Christopher Nolan's "Dunkirk" is lighting up the box office, with star turns by Mark Rylance and Kenneth Branagh. One set of characters remains largely offstage, however: the Germans, who appear almost entirely in the form of faceless bullets, torpedoes, and bombs.
Yet without the initial German decision to hold back from launching an armored assault on the beachhead, the Second World War might have taken a very different course. The battered British and French troops would have been hard-pressed to turn back any such attack. In its absence, though, more than 330,000 allied soldiers were pulled off the beaches — nearly 10 times the number that the British initially hoped to evacuate. Via e-mail, I asked Robert M. Citino, the author of "The German Way of War: From the Thirty Years War to the Third Reich" and "The Wehrmacht Retreats: Fighting a Lost War, 1943," among others, and the Samuel Zemurray Stone Senior Historian at the National World War II Museum, to shed some light on the Wehrmacht's behavior.
James Gibney: Is there a consensus among historians about why the German military halted outside Dunkirk on May 24?
Rob Citino: No, and there never will be. The entire operational sequence is too complex, even convoluted, and it doesn't help that Adolf Hitler and the Germans themselves were all over the map in explaining it: bad terrain, a desire to let the Luftwaffe alone smash the beachhead, a desire to spare the Panzers, Hitler's desire to cut a deal with the "Aryan" British (this last one is utter nonsense). Both during and after the war, the Germans threw up so much chaff on this question that sorting it out is nearly impossible.
JG: What do you see as the most critical factor?
A: Remember, Hitler's May 24 Haltbefehl ("stop order") did not stop the Panzers from attacking the Dunkirk beachhead. They were already stopped by virtue of a "close-up order" from the commander of the Panzer Group, General Ewald von Kleist, on May 23rd. Kleist's Panzers were badly strung out and worn down as a result of the high-speed chase across northern France. Some of the other army commanders wanted to keep moving forward. The Army Group commander, General Gerd von Rundstedt, backed Kleist, while the Chief of Staff, General Franz Halder, disagreed with Rundstedt, and actually took the Panzer Group out from under his command. It was a mess of the worst sort! When Hitler flew to the front on May 24, it seemed as if the commander he respected the most, Rundstedt, was being sidelined. It also seemed (and this was actually true) that decisions of the highest order were being taken by commanders without looping in Hitler at all — and that was something the Führer was determined to stop. That was the origins of the May 24 "halt order" — an attempt by Hitler to reassert his control over events at the front.

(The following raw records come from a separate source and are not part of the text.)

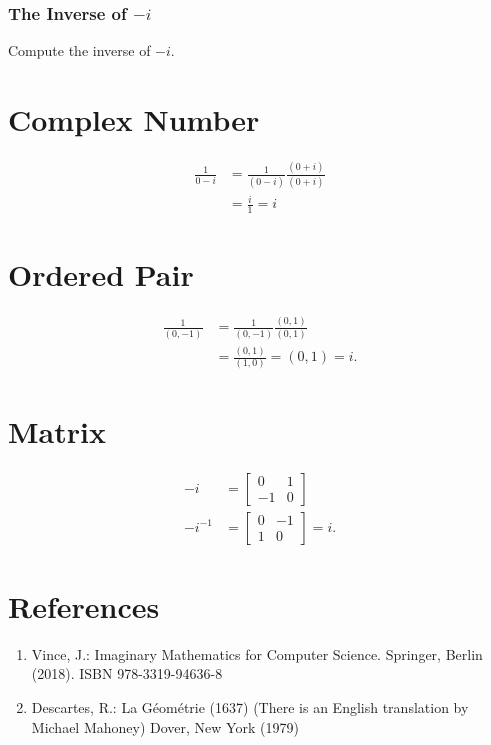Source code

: \subsubsection{The Inverse of $-i$}
Compute the inverse of $-i$.

\section{Complex Number}
$$
\begin{aligned}
\frac{1}{0-i} & =\frac{1}{(0-i)} \frac{(0+i)}{(0+i)} \\
& =\frac{i}{1}=i
\end{aligned}
$$

\section{Ordered Pair}
$$
\begin{aligned}
\frac{1}{(0,-1)} & =\frac{1}{(0,-1)} \frac{(0,1)}{(0,1)} \\
& =\frac{(0,1)}{(1,0)}=(0,1)=i .
\end{aligned}
$$

\section{Matrix}
$$
\begin{aligned}
-i & =\left[\begin{array}{cc}
0 & 1 \\
-1 & 0
\end{array}\right] \\
-i^{-1} & =\left[\begin{array}{cc}
0 & -1 \\
1 & 0
\end{array}\right]=i .
\end{aligned}
$$

\section{References}
\begin{enumerate}
  \item Vince, J.: Imaginary Mathematics for Computer Science. Springer, Berlin (2018). ISBN 978-3319-94636-8

  \item Descartes, R.: La Géométrie (1637) (There is an English translation by Michael Mahoney) Dover, New York (1979)

\end{enumerate}

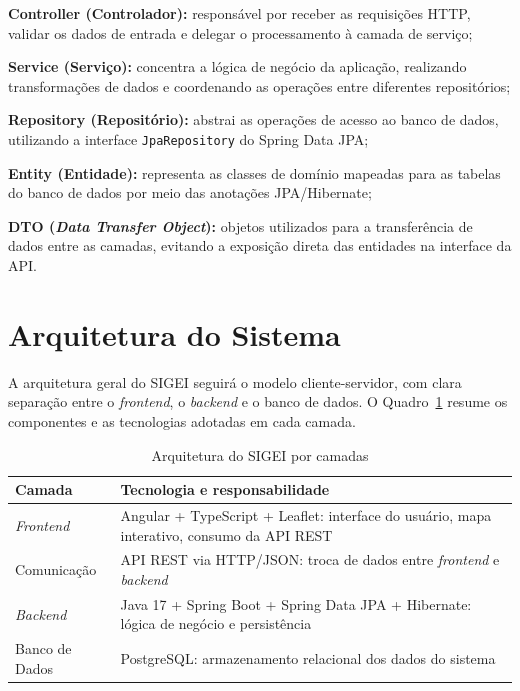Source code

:\documentclass[12pt,a4paper,oneside]{abntspiifac}
\begin{document}
\begin{alineas}
  \item \textbf{Controller (Controlador):} responsável por receber as requisições HTTP, validar os dados de entrada e delegar o processamento à camada de serviço;
  \item \textbf{Service (Serviço):} concentra a lógica de negócio da aplicação, realizando transformações de dados e coordenando as operações entre diferentes repositórios;
  \item \textbf{Repository (Repositório):} abstrai as operações de acesso ao banco de dados, utilizando a interface \texttt{JpaRepository} do Spring Data JPA;
  \item \textbf{Entity (Entidade):} representa as classes de domínio mapeadas para as tabelas do banco de dados por meio das anotações JPA/Hibernate;
  \item \textbf{DTO (\textit{Data Transfer Object}):} objetos utilizados para a transferência de dados entre as camadas, evitando a exposição direta das entidades na interface da API.
\end{alineas}

\section{Arquitetura do Sistema}

A arquitetura geral do SIGEI seguirá o modelo cliente-servidor, com clara separação entre o \textit{frontend}, o \textit{backend} e o banco de dados. O Quadro~\ref{qua:arq} resume os componentes e as tecnologias adotadas em cada camada.

\begin{table}[H]
\centering
\caption{Arquitetura do SIGEI por camadas}
\label{qua:arq}
\begin{tabularx}{\textwidth}{lX}
\toprule
\textbf{Camada} & \textbf{Tecnologia e responsabilidade} \\
\midrule
\textit{Frontend}       & Angular + TypeScript + Leaflet: interface do usuário, mapa interativo, consumo da API REST \\[4pt]
Comunicação             & API REST via HTTP/JSON: troca de dados entre \textit{frontend} e \textit{backend} \\[4pt]
\textit{Backend}        & Java 17 + Spring Boot + Spring Data JPA + Hibernate: lógica de negócio e persistência \\[4pt]
Banco de Dados          & PostgreSQL: armazenamento relacional dos dados do sistema \\
\bottomrule
\end{tabularx}
\end{table}
\end{document}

JG: A few days later, Hitler rescinded his decision. What had changed to precipitate that?
A: Two days later (May 26). Hitler had made his point. He was being urged by many of his commanders to let them go ahead. Once again, he was at the focal point of command. The infantry divisions — ordinary foot soldiers with horse-drawn transport, a lesser version of their fathers in World War I — were making no headway at all against British defenses that had been sketchy a week ago but were now coalescing. Luftwaffe bombers, despite the boasting of their chief Hermann Goering, were getting shot out of the sky by British RAF fighters. The air, I feel, was decisive. German bombers had a long run into the fight, flying from improvised airfields; the RAF was hopping over the Channel in many cases — a much shorter approach a lot closer to their bases.